Dataset entries:
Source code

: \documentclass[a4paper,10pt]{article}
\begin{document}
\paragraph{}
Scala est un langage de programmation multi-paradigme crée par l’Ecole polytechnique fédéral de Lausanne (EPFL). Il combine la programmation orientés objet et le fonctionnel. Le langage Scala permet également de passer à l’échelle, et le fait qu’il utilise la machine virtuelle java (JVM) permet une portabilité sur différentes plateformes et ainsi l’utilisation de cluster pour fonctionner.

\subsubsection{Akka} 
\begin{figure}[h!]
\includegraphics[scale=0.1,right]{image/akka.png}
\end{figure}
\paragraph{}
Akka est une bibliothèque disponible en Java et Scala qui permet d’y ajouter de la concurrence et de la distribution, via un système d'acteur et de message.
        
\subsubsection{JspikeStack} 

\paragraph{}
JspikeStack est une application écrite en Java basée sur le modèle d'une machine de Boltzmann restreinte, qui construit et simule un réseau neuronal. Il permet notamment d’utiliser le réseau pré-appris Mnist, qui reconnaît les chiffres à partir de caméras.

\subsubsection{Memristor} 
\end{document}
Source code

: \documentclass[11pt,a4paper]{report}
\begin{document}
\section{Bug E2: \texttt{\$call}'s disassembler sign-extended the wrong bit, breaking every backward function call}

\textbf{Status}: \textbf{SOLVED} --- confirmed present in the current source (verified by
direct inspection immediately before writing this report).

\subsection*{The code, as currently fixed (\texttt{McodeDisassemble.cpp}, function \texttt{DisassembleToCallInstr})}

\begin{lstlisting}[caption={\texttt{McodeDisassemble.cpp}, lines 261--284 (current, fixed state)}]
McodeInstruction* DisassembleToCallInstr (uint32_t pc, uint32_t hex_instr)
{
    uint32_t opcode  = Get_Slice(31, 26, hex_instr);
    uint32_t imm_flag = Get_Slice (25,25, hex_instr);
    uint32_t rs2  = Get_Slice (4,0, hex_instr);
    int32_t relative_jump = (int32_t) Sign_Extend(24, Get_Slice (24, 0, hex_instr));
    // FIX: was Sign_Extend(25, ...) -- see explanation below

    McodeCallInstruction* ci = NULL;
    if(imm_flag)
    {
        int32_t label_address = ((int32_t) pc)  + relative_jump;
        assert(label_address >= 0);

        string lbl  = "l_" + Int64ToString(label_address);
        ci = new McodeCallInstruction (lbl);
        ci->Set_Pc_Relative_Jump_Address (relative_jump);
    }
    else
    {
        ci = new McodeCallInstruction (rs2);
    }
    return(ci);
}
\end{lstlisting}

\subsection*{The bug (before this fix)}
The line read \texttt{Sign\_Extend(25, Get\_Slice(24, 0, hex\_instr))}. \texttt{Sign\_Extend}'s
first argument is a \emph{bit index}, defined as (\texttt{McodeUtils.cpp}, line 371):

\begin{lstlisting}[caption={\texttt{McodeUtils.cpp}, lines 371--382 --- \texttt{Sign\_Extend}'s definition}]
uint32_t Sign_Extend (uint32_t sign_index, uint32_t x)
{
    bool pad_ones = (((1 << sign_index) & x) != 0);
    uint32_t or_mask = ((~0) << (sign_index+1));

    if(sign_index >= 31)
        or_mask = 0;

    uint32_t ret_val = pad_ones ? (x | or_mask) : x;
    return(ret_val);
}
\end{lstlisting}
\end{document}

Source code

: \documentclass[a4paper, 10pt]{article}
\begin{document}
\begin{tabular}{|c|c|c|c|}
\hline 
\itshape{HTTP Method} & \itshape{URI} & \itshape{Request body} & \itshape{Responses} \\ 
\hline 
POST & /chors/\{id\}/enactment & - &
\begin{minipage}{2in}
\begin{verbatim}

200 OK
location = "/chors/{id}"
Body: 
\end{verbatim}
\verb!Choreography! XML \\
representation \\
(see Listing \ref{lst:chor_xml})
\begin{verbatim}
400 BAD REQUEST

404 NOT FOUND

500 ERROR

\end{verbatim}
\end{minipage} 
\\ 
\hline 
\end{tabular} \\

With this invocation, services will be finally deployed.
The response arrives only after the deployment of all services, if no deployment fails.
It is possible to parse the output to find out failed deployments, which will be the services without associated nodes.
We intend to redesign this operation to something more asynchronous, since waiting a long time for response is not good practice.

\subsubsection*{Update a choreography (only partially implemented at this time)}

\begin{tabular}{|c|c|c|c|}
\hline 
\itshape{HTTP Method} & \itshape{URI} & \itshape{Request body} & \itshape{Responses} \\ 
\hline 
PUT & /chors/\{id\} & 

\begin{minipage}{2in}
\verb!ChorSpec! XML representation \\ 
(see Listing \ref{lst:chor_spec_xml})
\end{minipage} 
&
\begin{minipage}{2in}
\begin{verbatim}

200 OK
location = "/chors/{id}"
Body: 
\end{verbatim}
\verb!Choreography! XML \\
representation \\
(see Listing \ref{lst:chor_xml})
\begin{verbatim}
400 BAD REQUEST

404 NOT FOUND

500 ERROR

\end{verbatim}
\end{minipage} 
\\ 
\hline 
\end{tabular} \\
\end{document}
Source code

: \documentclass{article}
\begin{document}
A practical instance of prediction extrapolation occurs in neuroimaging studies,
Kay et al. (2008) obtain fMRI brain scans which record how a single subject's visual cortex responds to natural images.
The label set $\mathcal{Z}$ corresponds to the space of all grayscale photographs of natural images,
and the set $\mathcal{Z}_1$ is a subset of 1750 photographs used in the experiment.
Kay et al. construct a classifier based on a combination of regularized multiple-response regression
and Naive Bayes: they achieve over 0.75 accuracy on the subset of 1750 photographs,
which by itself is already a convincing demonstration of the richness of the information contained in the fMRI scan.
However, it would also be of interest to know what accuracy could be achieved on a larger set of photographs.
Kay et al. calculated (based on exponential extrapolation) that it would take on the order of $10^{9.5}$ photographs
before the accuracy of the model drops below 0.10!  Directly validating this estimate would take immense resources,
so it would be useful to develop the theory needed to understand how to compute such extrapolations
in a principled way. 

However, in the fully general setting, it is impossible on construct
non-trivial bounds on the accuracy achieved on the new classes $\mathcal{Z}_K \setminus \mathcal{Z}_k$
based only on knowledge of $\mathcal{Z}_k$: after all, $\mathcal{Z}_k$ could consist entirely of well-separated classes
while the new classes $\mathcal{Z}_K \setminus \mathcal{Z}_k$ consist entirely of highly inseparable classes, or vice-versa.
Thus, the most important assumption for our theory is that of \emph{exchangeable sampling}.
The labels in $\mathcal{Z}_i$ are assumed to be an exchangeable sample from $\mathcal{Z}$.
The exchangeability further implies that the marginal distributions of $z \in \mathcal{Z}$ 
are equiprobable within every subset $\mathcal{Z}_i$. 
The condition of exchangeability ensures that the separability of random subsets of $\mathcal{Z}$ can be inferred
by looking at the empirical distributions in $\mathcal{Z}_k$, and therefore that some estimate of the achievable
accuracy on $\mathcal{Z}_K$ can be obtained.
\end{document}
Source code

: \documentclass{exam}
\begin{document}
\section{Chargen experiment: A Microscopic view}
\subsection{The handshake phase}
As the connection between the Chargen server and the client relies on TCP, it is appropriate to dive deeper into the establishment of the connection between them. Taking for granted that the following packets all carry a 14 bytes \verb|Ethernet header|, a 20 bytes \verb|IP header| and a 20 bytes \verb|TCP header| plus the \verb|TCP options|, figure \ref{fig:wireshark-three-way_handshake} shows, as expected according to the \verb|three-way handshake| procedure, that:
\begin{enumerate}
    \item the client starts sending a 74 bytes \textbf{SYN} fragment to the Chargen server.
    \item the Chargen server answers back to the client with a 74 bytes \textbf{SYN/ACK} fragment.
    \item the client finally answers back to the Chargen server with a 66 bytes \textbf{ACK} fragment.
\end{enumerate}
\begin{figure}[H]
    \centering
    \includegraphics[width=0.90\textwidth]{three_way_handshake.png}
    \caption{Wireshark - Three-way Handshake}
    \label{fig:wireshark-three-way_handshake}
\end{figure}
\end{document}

YOUR GOAL => Number of lines above containing "article": state it and nothing else.

WORKED SOLUTION => 3